- REQUIRED WORK:
In the data that follows, find the line with "sido expedido con"; transcribe it, every later line up to the one with "declaro infundada la", and that line as well, exactly and with no others.

- INFORMATION:
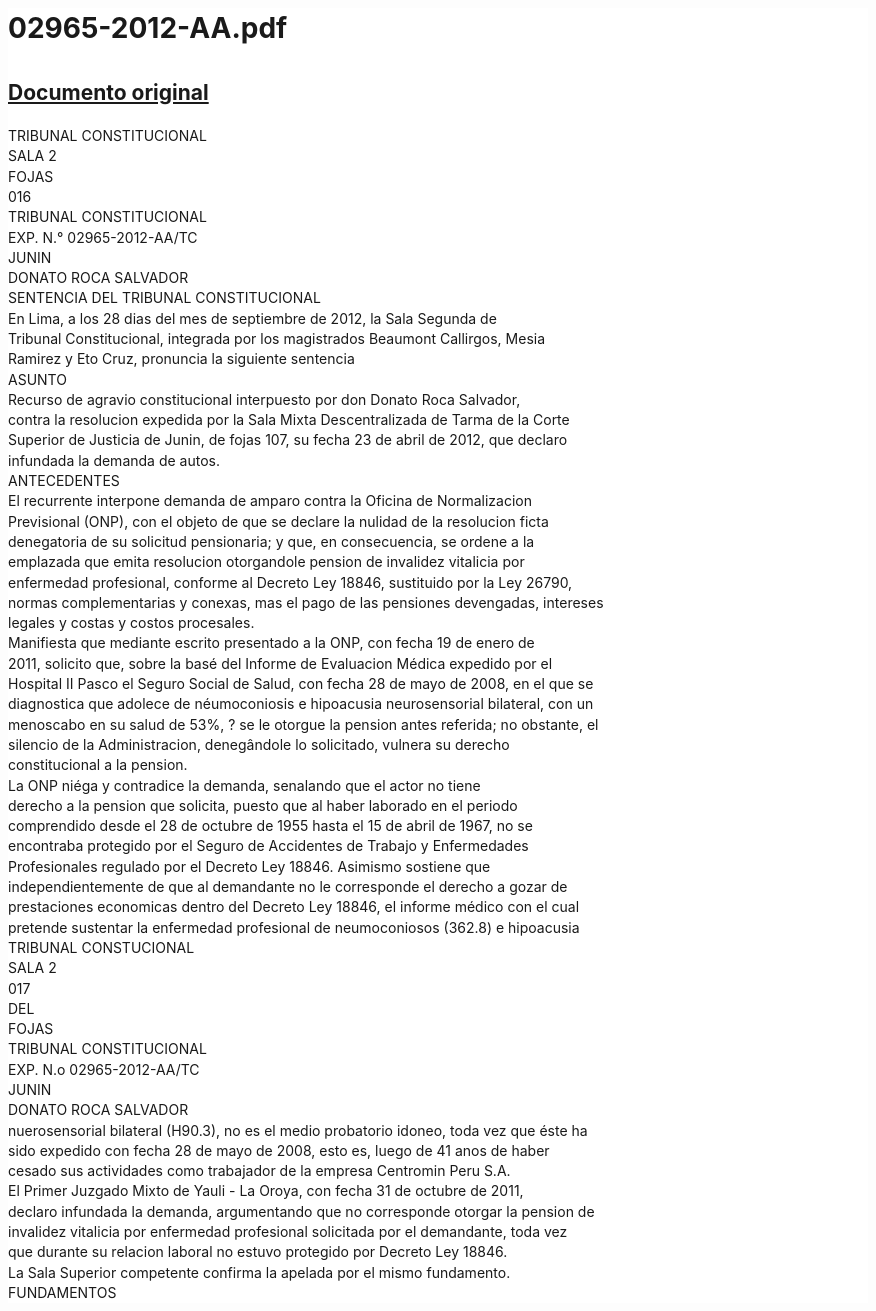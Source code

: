 
02965-2012-AA.pdf
=================
  
[Documento original](https://tc.gob.pe/jurisprudencia/2012/02965-2012-AA.pdf)  
---  
TRIBUNAL CONSTITUCIONAL  
SALA 2  
FOJAS  
016  
TRIBUNAL CONSTITUCIONAL  
EXP. N.° 02965-2012-AA/TC  
JUNIN  
DONATO ROCA SALVADOR  
SENTENCIA DEL TRIBUNAL CONSTITUCIONAL  
En Lima, a los 28 dias del mes de septiembre de 2012, la Sala Segunda de  
Tribunal Constitucional, integrada por los magistrados Beaumont Callirgos, Mesia  
Ramirez y Eto Cruz, pronuncia la siguiente sentencia  
ASUNTO  
Recurso de agravio constitucional interpuesto por don Donato Roca Salvador,  
contra la resolucion expedida por la Sala Mixta Descentralizada de Tarma de la Corte  
Superior de Justicia de Junin, de fojas 107, su fecha 23 de abril de 2012, que declaro  
infundada la demanda de autos.  
ANTECEDENTES  
El recurrente interpone demanda de amparo contra la Oficina de Normalizacion  
Previsional (ONP), con el objeto de que se declare la nulidad de la resolucion ficta  
denegatoria de su solicitud pensionaria; y que, en consecuencia, se ordene a la  
emplazada que emita resolucion otorgandole pension de invalidez vitalicia por  
enfermedad profesional, conforme al Decreto Ley 18846, sustituido por la Ley 26790,  
normas complementarias y conexas, mas el pago de las pensiones devengadas, intereses  
legales y costas y costos procesales.  
Manifiesta que mediante escrito presentado a la ONP, con fecha 19 de enero de  
2011, solicito que, sobre la basé del Informe de Evaluacion Médica expedido por el  
Hospital II Pasco el Seguro Social de Salud, con fecha 28 de mayo de 2008, en el que se  
diagnostica que adolece de néumoconiosis e hipoacusia neurosensorial bilateral, con un  
menoscabo en su salud de 53%, ? se le otorgue la pension antes referida; no obstante, el  
silencio de la Administracion, denegândole lo solicitado, vulnera su derecho  
constitucional a la pension.  
La ONP niéga y contradice la demanda, senalando que el actor no tiene  
derecho a la pension que solicita, puesto que al haber laborado en el periodo  
comprendido desde el 28 de octubre de 1955 hasta el 15 de abril de 1967, no se  
encontraba protegido por el Seguro de Accidentes de Trabajo y Enfermedades  
Profesionales regulado por el Decreto Ley 18846. Asimismo sostiene que  
independientemente de que al demandante no le corresponde el derecho a gozar de  
prestaciones economicas dentro del Decreto Ley 18846, el informe médico con el cual  
pretende sustentar la enfermedad profesional de neumoconiosos (362.8) e hipoacusia  
TRIBUNAL CONSTUCIONAL  
SALA 2  
017  
DEL  
FOJAS  
TRIBUNAL CONSTITUCIONAL  
EXP. N.o 02965-2012-AA/TC  
JUNIN  
DONATO ROCA SALVADOR  
nuerosensorial bilateral (H90.3), no es el medio probatorio idoneo, toda vez que éste ha  
sido expedido con fecha 28 de mayo de 2008, esto es, luego de 41 anos de haber  
cesado sus actividades como trabajador de la empresa Centromin Peru S.A.  
El Primer Juzgado Mixto de Yauli - La Oroya, con fecha 31 de octubre de 2011,  
declaro infundada la demanda, argumentando que no corresponde otorgar la pension de  
invalidez vitalicia por enfermedad profesional solicitada por el demandante, toda vez  
que durante su relacion laboral no estuvo protegido por Decreto Ley 18846.  
La Sala Superior competente confirma la apelada por el mismo fundamento.  
FUNDAMENTOS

- EXERCISE RESPONSE:
sido expedido con fecha 28 de mayo de 2008, esto es, luego de 41 anos de haber  
cesado sus actividades como trabajador de la empresa Centromin Peru S.A.  
El Primer Juzgado Mixto de Yauli - La Oroya, con fecha 31 de octubre de 2011,  
declaro infundada la demanda, argumentando que no corresponde otorgar la pension de  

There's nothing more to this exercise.